Department of Revenue Regulation No. 15-407

Sales and Use Tax; Lawn Care Services

September 17, 1999

   We have reviewed this proposed regulation from the Department of Revenue (Department) and submit for consideration the following objections and recommendations. Subsections 5.1(h) and 5.1(i) of the Regulatory Review Act (71 P. S. § 745.5a(h) and (i)) specify the criteria the Commission must employ to determine whether a regulation is in the public interest. In applying these criteria, our Comments address issues that relate to consistency with the statute and clarity. We recommend that these Comments be carefully considered as you prepare the final-form regulation.
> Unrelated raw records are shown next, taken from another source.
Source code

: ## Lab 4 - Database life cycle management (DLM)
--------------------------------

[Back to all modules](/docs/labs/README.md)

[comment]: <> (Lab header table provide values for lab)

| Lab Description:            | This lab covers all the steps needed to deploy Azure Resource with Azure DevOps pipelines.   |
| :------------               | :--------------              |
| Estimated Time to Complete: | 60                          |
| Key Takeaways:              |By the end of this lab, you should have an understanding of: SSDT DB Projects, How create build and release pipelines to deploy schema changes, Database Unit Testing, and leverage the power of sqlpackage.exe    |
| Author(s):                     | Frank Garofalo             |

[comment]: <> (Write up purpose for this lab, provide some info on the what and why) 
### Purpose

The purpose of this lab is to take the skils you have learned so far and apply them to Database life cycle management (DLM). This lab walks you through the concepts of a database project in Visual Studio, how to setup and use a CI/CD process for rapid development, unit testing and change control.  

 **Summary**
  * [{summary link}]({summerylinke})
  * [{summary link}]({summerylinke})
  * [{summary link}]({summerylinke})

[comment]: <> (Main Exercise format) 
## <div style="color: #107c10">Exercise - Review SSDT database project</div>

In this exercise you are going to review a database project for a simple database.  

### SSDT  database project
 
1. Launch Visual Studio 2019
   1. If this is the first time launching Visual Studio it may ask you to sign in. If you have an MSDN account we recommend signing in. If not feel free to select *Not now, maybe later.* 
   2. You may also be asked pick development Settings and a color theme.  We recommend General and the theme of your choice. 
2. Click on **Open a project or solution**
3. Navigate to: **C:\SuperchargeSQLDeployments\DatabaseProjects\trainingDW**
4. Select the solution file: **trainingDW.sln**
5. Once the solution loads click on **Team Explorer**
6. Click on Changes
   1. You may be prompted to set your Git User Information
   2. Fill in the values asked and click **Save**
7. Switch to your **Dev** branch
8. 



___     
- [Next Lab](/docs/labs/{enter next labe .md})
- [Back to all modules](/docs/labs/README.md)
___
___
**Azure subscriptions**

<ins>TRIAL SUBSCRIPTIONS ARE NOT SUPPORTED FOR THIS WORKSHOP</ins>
1.  Subsection 55.6(a) Definitions.--Consistency with the statute and Clarity.

''Lawn''

   The regulation's definition of ''lawn'' states that ''the term does not include athletic fields, cemeteries, golf courses, fields, parks and public utility or highway right-of-ways.'' Mowing and other upkeep services performed on areas in the list of exclusions are not subject to tax as ''lawn care services.'' However, the difference between a ''lawn'' and a ''field'' is unclear. What distinguishes a ''lawn'' from a ''field''?

''Lawn care service''

   The definition of ''lawn care service'' is inconsistent with the statutory definition. The Department should delete the text of the definition and replace it with a reference to the statutory definition at section 201(jj) of the Tax Reform Code (TRC) (72 P. S. § 7201(jj)).

''Shrubbery'' and ''tree''

   ''Trimming or pruning shrubbery when performed in conjunction with other lawn care services'' is listed as a taxable service in subsection (c)(12). However, trimming or pruning trees is listed as a nontaxable service in subsection (d)(2). There is uncertainty over the difference between shrubbery and trees. The Department should define these terms to distinguish the difference between the two.
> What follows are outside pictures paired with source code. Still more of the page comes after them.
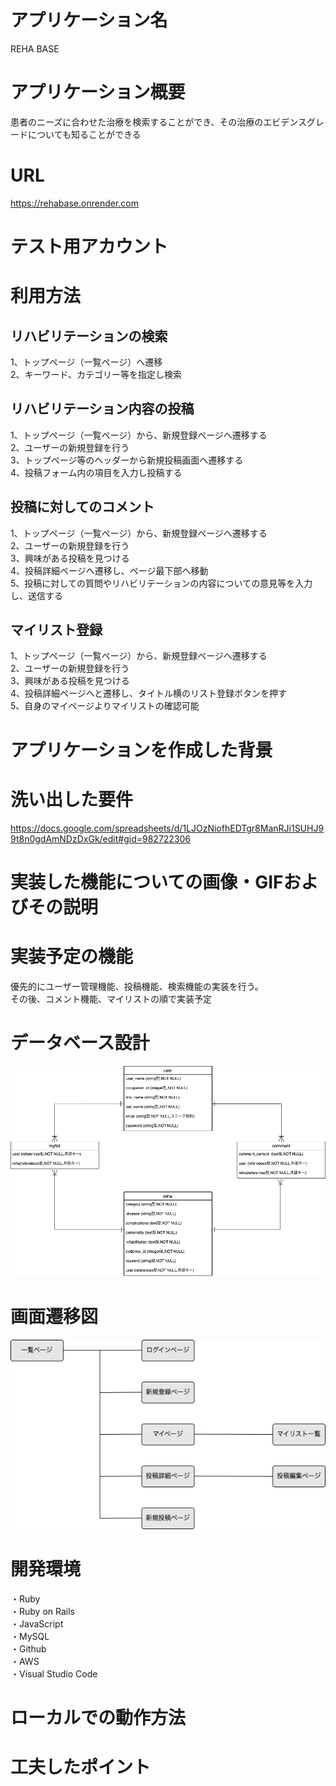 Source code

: # アプリケーション名
REHA BASE

# アプリケーション概要
患者のニーズに合わせた治療を検索することができ、その治療のエビデンスグレードについても知ることができる
# URL
https://rehabase.onrender.com
# テスト用アカウント

# 利用方法
## リハビリテーションの検索
1、トップページ（一覧ページ）へ遷移  
2、キーワード、カテゴリー等を指定し検索

## リハビリテーション内容の投稿
1、トップページ（一覧ページ）から、新規登録ページへ遷移する  
2、ユーザーの新規登録を行う  
3、トップページ等のヘッダーから新規投稿画面へ遷移する  
4、投稿フォーム内の項目を入力し投稿する  

## 投稿に対してのコメント
1、トップページ（一覧ページ）から、新規登録ページへ遷移する  
2、ユーザーの新規登録を行う  
3、興味がある投稿を見つける  
4、投稿詳細ページへ遷移し、ページ最下部へ移動  
5、投稿に対しての質問やリハビリテーションの内容についての意見等を入力し、送信する  

## マイリスト登録
1、トップページ（一覧ページ）から、新規登録ページへ遷移する  
2、ユーザーの新規登録を行う  
3、興味がある投稿を見つける  
4、投稿詳細ページへと遷移し、タイトル横のリスト登録ボタンを押す  
5、自身のマイページよりマイリストの確認可能  


# アプリケーションを作成した背景

# 洗い出した要件
https://docs.google.com/spreadsheets/d/1LJOzNiofhEDTgr8ManRJi1SUHJ99t8n0gdAmNDzDxGk/edit#gid=982722306
# 実装した機能についての画像・GIFおよびその説明

# 実装予定の機能
優先的にユーザー管理機能、投稿機能、検索機能の実装を行う。  
その後、コメント機能、マイリストの順で実装予定

# データベース設計
![Alt text](rehabase.png)
# 画面遷移図
![Alt text](%E9%81%B7%E7%A7%BB%E5%9B%B3.png)
# 開発環境
・Ruby  
・Ruby on Rails  
・JavaScript  
・MySQL  
・Github  
・AWS  
・Visual Studio Code

# ローカルでの動作方法

# 工夫したポイント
2.  Subsection 55.6(b) Scope.--Clarity.

   The last sentence of subsection (b) states services became taxable October 1, 1991. The purpose of this date reference is unclear. The Department should explain its purpose or delete this sentence from the regulation.
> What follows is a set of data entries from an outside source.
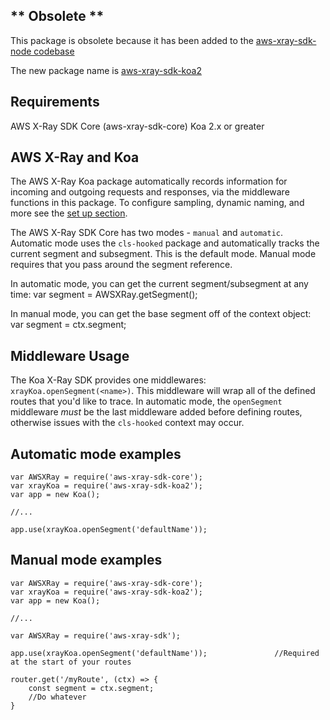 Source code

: 
## ** Obsolete **
This package is obsolete because it has been added to the [aws-xray-sdk-node codebase](https://github.com/aws/aws-xray-sdk-node/tree/master/sdk_contrib/koa)

The new package name is [aws-xray-sdk-koa2](https://www.npmjs.com/package/aws-xray-sdk-koa2)

## Requirements

  AWS X-Ray SDK Core (aws-xray-sdk-core)
  Koa 2.x or greater

## AWS X-Ray and Koa

The AWS X-Ray Koa package automatically records information for incoming and outgoing
requests and responses, via the middleware functions in this package. To configure sampling, 
dynamic naming, and more see the [set up section](https://github.com/aws/aws-xray-sdk-node/tree/master/packages/core#setup).

The AWS X-Ray SDK Core has two modes - `manual` and `automatic`.
Automatic mode uses the `cls-hooked` package and automatically
tracks the current segment and subsegment. This is the default mode.
Manual mode requires that you pass around the segment reference.

In automatic mode, you can get the current segment/subsegment at any time:
    var segment = AWSXRay.getSegment();

In manual mode, you can get the base segment off of the context object:
    var segment = ctx.segment;

## Middleware Usage

The Koa X-Ray SDK provides one middlewares: `xrayKoa.openSegment(<name>)`. 
This middleware will wrap all of the defined routes that you'd like to trace. 
In automatic mode, the `openSegment` middleware *must* be the last middleware added
before defining routes, otherwise issues with the `cls-hooked`
context may occur.

## Automatic mode examples

    var AWSXRay = require('aws-xray-sdk-core');
    var xrayKoa = require('aws-xray-sdk-koa2');
    var app = new Koa();

    //...

    app.use(xrayKoa.openSegment('defaultName'));

## Manual mode examples

    var AWSXRay = require('aws-xray-sdk-core');
    var xrayKoa = require('aws-xray-sdk-koa2');
    var app = new Koa();

    //...

    var AWSXRay = require('aws-xray-sdk');

    app.use(xrayKoa.openSegment('defaultName'));               //Required at the start of your routes
    
    router.get('/myRoute', (ctx) => {
        const segment = ctx.segment;
        //Do whatever 
    }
3.  Subsection 55.6(c) Examples of taxable services--Clarity.

   Subsection (c)(11) states that ''overseeding, sodding or grass plugging of lawns'' are taxable services. In contrast, subsection (d)(1) indicates that ''seeding, sodding or grass plugging to establish a new lawn'' are nontaxable services. The word ''existing'' should be inserted before the word ''lawn'' in subsection (c)(11) to clearly distinguish these services from the services to start a new lawn described in subsection (d)(1).

4.  Subsection 55.6(f) Exclusions.--Clarity.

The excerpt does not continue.